→ **What to produce**: Leaving the pictures aside, return the listing exactly as it appears.

===============

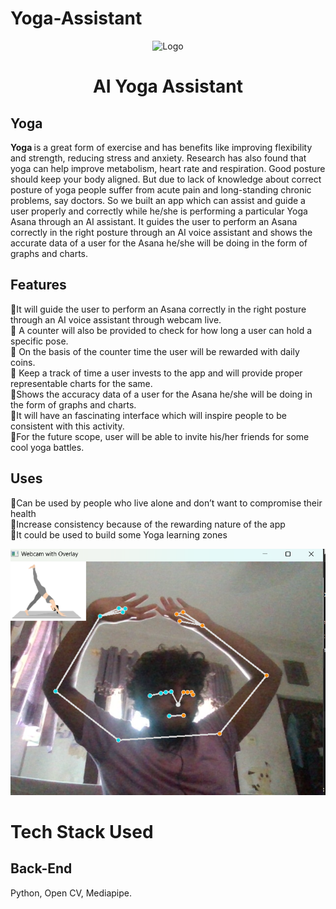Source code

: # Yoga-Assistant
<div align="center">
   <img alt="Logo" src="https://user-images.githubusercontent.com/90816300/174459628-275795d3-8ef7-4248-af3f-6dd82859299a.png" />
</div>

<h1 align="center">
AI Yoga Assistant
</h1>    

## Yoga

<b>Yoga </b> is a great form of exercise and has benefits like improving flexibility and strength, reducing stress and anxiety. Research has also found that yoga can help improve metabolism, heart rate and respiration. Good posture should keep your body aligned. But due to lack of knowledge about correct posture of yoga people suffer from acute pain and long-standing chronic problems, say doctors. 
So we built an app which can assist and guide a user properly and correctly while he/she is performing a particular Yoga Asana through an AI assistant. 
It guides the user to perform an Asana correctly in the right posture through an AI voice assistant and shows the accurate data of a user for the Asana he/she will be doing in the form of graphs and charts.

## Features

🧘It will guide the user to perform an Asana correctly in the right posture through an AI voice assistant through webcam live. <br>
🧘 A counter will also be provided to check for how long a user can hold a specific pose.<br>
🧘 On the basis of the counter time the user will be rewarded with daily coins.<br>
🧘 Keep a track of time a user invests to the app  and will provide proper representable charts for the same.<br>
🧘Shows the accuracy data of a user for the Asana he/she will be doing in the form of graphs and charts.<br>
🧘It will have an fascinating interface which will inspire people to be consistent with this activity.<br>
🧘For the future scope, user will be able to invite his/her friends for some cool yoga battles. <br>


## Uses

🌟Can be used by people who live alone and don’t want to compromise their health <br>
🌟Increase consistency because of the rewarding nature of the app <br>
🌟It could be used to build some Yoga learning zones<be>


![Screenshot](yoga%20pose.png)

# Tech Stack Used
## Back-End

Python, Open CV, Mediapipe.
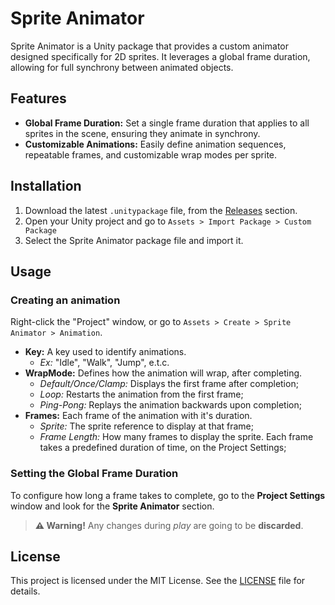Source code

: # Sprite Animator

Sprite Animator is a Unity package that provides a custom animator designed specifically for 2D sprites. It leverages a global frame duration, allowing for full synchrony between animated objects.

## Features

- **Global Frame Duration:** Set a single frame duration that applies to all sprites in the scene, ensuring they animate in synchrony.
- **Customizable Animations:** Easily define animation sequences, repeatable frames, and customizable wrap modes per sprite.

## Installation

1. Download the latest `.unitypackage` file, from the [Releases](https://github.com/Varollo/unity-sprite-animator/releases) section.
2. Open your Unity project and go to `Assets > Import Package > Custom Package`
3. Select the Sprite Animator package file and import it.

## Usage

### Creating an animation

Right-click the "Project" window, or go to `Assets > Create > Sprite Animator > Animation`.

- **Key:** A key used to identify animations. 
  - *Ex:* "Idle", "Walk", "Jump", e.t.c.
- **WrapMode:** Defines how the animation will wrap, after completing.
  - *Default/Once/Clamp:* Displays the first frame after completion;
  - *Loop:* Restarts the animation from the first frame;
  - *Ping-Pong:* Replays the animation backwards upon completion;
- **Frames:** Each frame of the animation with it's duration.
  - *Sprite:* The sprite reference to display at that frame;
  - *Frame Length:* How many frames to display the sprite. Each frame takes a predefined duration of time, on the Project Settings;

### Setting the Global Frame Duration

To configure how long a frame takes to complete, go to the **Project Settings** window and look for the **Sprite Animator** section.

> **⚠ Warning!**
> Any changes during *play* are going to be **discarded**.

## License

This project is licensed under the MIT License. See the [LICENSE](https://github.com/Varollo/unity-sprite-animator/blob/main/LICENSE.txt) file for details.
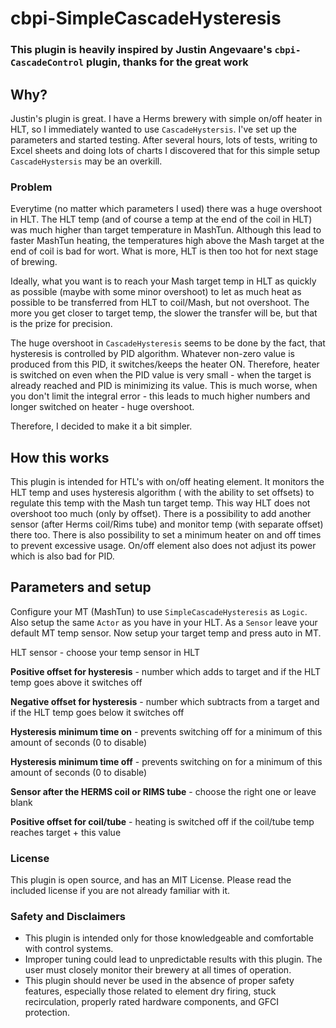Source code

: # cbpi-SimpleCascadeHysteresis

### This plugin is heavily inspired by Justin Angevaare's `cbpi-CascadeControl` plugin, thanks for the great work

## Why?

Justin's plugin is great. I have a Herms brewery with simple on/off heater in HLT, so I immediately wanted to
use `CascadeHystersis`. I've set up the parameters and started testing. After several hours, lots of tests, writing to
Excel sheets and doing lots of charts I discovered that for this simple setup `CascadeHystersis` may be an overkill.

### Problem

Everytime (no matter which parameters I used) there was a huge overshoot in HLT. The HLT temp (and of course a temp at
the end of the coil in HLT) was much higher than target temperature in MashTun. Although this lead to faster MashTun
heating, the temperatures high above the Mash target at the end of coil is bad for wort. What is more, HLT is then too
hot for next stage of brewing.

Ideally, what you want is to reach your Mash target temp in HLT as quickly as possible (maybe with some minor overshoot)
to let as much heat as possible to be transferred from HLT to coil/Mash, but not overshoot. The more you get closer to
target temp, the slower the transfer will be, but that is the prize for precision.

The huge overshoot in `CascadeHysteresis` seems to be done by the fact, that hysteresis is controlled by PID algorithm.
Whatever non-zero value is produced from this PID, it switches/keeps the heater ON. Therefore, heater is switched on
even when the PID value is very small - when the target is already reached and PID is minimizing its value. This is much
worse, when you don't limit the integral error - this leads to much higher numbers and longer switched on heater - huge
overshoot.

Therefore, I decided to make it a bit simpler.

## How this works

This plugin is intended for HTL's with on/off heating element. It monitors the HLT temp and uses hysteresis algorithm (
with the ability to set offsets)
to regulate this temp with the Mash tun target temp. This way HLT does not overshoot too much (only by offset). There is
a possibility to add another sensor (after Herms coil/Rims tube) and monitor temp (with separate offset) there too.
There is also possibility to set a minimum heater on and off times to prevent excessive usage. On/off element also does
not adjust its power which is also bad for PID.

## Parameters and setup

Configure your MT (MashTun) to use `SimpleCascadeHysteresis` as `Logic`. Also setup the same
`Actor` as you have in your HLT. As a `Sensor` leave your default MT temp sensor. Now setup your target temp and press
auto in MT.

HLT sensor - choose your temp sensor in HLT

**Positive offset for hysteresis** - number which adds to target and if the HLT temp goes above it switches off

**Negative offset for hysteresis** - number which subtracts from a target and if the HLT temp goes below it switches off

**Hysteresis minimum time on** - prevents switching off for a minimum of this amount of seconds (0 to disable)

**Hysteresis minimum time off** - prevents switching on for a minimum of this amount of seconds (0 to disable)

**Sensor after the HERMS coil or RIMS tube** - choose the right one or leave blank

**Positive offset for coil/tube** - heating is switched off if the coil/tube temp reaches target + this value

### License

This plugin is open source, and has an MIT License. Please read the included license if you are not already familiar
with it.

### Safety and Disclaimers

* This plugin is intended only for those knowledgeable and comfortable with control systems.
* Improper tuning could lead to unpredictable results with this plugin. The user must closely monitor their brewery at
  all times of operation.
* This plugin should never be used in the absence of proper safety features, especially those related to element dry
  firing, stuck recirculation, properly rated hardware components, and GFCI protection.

===============

→ **Result below**:
Source code

: # Yoga-Assistant
<div align="center">
   <img alt="Logo" src="https://user-images.githubusercontent.com/90816300/174459628-275795d3-8ef7-4248-af3f-6dd82859299a.png" />
</div>

<h1 align="center">
AI Yoga Assistant
</h1>    

## Yoga

<b>Yoga </b> is a great form of exercise and has benefits like improving flexibility and strength, reducing stress and anxiety. Research has also found that yoga can help improve metabolism, heart rate and respiration. Good posture should keep your body aligned. But due to lack of knowledge about correct posture of yoga people suffer from acute pain and long-standing chronic problems, say doctors. 
So we built an app which can assist and guide a user properly and correctly while he/she is performing a particular Yoga Asana through an AI assistant. 
It guides the user to perform an Asana correctly in the right posture through an AI voice assistant and shows the accurate data of a user for the Asana he/she will be doing in the form of graphs and charts.

## Features

🧘It will guide the user to perform an Asana correctly in the right posture through an AI voice assistant through webcam live. <br>
🧘 A counter will also be provided to check for how long a user can hold a specific pose.<br>
🧘 On the basis of the counter time the user will be rewarded with daily coins.<br>
🧘 Keep a track of time a user invests to the app  and will provide proper representable charts for the same.<br>
🧘Shows the accuracy data of a user for the Asana he/she will be doing in the form of graphs and charts.<br>
🧘It will have an fascinating interface which will inspire people to be consistent with this activity.<br>
🧘For the future scope, user will be able to invite his/her friends for some cool yoga battles. <br>


## Uses

🌟Can be used by people who live alone and don’t want to compromise their health <br>
🌟Increase consistency because of the rewarding nature of the app <br>
🌟It could be used to build some Yoga learning zones<be>


![Screenshot](yoga%20pose.png)

# Tech Stack Used
## Back-End

Python, Open CV, Mediapipe.
Source code

: # Sprite Animator

Sprite Animator is a Unity package that provides a custom animator designed specifically for 2D sprites. It leverages a global frame duration, allowing for full synchrony between animated objects.

## Features

- **Global Frame Duration:** Set a single frame duration that applies to all sprites in the scene, ensuring they animate in synchrony.
- **Customizable Animations:** Easily define animation sequences, repeatable frames, and customizable wrap modes per sprite.

## Installation

1. Download the latest `.unitypackage` file, from the [Releases](https://github.com/Varollo/unity-sprite-animator/releases) section.
2. Open your Unity project and go to `Assets > Import Package > Custom Package`
3. Select the Sprite Animator package file and import it.

## Usage

### Creating an animation

Right-click the "Project" window, or go to `Assets > Create > Sprite Animator > Animation`.

- **Key:** A key used to identify animations. 
  - *Ex:* "Idle", "Walk", "Jump", e.t.c.
- **WrapMode:** Defines how the animation will wrap, after completing.
  - *Default/Once/Clamp:* Displays the first frame after completion;
  - *Loop:* Restarts the animation from the first frame;
  - *Ping-Pong:* Replays the animation backwards upon completion;
- **Frames:** Each frame of the animation with it's duration.
  - *Sprite:* The sprite reference to display at that frame;
  - *Frame Length:* How many frames to display the sprite. Each frame takes a predefined duration of time, on the Project Settings;

### Setting the Global Frame Duration

To configure how long a frame takes to complete, go to the **Project Settings** window and look for the **Sprite Animator** section.

> **⚠ Warning!**
> Any changes during *play* are going to be **discarded**.

## License

This project is licensed under the MIT License. See the [LICENSE](https://github.com/Varollo/unity-sprite-animator/blob/main/LICENSE.txt) file for details.
Source code

: # cbpi-SimpleCascadeHysteresis

### This plugin is heavily inspired by Justin Angevaare's `cbpi-CascadeControl` plugin, thanks for the great work

## Why?

Justin's plugin is great. I have a Herms brewery with simple on/off heater in HLT, so I immediately wanted to
use `CascadeHystersis`. I've set up the parameters and started testing. After several hours, lots of tests, writing to
Excel sheets and doing lots of charts I discovered that for this simple setup `CascadeHystersis` may be an overkill.

### Problem

Everytime (no matter which parameters I used) there was a huge overshoot in HLT. The HLT temp (and of course a temp at
the end of the coil in HLT) was much higher than target temperature in MashTun. Although this lead to faster MashTun
heating, the temperatures high above the Mash target at the end of coil is bad for wort. What is more, HLT is then too
hot for next stage of brewing.

Ideally, what you want is to reach your Mash target temp in HLT as quickly as possible (maybe with some minor overshoot)
to let as much heat as possible to be transferred from HLT to coil/Mash, but not overshoot. The more you get closer to
target temp, the slower the transfer will be, but that is the prize for precision.

The huge overshoot in `CascadeHysteresis` seems to be done by the fact, that hysteresis is controlled by PID algorithm.
Whatever non-zero value is produced from this PID, it switches/keeps the heater ON. Therefore, heater is switched on
even when the PID value is very small - when the target is already reached and PID is minimizing its value. This is much
worse, when you don't limit the integral error - this leads to much higher numbers and longer switched on heater - huge
overshoot.

Therefore, I decided to make it a bit simpler.

## How this works

This plugin is intended for HTL's with on/off heating element. It monitors the HLT temp and uses hysteresis algorithm (
with the ability to set offsets)
to regulate this temp with the Mash tun target temp. This way HLT does not overshoot too much (only by offset). There is
a possibility to add another sensor (after Herms coil/Rims tube) and monitor temp (with separate offset) there too.
There is also possibility to set a minimum heater on and off times to prevent excessive usage. On/off element also does
not adjust its power which is also bad for PID.

## Parameters and setup

Configure your MT (MashTun) to use `SimpleCascadeHysteresis` as `Logic`. Also setup the same
`Actor` as you have in your HLT. As a `Sensor` leave your default MT temp sensor. Now setup your target temp and press
auto in MT.

HLT sensor - choose your temp sensor in HLT

**Positive offset for hysteresis** - number which adds to target and if the HLT temp goes above it switches off

**Negative offset for hysteresis** - number which subtracts from a target and if the HLT temp goes below it switches off

**Hysteresis minimum time on** - prevents switching off for a minimum of this amount of seconds (0 to disable)

**Hysteresis minimum time off** - prevents switching on for a minimum of this amount of seconds (0 to disable)

**Sensor after the HERMS coil or RIMS tube** - choose the right one or leave blank

**Positive offset for coil/tube** - heating is switched off if the coil/tube temp reaches target + this value

### License

This plugin is open source, and has an MIT License. Please read the included license if you are not already familiar
with it.

### Safety and Disclaimers

* This plugin is intended only for those knowledgeable and comfortable with control systems.
* Improper tuning could lead to unpredictable results with this plugin. The user must closely monitor their brewery at
  all times of operation.
* This plugin should never be used in the absence of proper safety features, especially those related to element dry
  firing, stuck recirculation, properly rated hardware components, and GFCI protection.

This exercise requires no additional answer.